This exercise calls for a copy of every line in the listing below that carries the word "delete".
+===+
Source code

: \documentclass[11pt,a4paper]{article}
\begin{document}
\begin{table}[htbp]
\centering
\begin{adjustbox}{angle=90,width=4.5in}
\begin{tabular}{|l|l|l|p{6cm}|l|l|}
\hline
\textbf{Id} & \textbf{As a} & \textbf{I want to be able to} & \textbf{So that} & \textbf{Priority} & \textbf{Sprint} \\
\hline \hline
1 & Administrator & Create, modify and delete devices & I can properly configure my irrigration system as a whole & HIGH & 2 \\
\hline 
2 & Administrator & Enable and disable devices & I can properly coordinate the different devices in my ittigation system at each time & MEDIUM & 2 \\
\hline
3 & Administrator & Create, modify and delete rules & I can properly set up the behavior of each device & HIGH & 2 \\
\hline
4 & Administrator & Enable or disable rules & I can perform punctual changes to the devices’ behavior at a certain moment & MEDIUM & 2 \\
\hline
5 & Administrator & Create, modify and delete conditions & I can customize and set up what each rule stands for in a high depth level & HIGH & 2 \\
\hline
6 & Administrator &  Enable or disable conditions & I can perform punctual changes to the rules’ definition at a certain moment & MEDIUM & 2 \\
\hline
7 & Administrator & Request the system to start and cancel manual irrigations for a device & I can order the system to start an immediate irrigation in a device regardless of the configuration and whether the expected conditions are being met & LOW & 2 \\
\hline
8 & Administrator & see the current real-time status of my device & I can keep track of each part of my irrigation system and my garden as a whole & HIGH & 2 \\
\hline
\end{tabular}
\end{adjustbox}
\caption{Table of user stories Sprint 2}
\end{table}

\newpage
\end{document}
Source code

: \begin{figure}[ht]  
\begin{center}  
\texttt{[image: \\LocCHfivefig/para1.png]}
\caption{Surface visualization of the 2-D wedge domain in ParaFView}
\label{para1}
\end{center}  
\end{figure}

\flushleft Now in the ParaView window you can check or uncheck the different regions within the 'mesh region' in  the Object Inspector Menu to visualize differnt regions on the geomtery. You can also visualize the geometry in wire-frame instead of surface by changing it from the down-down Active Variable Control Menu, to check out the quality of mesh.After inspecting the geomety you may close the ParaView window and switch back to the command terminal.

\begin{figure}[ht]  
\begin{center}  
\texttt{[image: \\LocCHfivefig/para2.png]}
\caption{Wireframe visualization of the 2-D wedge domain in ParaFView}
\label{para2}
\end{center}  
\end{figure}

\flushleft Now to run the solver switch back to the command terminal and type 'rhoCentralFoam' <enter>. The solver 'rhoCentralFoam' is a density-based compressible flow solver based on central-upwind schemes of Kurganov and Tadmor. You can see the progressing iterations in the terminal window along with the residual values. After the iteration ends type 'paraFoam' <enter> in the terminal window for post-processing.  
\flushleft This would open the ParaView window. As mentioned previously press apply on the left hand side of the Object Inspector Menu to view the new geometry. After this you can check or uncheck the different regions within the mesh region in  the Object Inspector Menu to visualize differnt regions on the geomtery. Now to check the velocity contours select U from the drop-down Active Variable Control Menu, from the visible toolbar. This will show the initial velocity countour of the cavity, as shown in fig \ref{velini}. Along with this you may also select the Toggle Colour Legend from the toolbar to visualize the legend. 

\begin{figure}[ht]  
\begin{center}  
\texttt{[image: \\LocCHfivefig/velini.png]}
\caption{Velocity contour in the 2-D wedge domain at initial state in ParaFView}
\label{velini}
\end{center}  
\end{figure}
+===+
Task output >>
1 & Administrator & Create, modify and delete devices & I can properly configure my irrigration system as a whole & HIGH & 2 \\
3 & Administrator & Create, modify and delete rules & I can properly set up the behavior of each device & HIGH & 2 \\
5 & Administrator & Create, modify and delete conditions & I can customize and set up what each rule stands for in a high depth level & HIGH & 2 \\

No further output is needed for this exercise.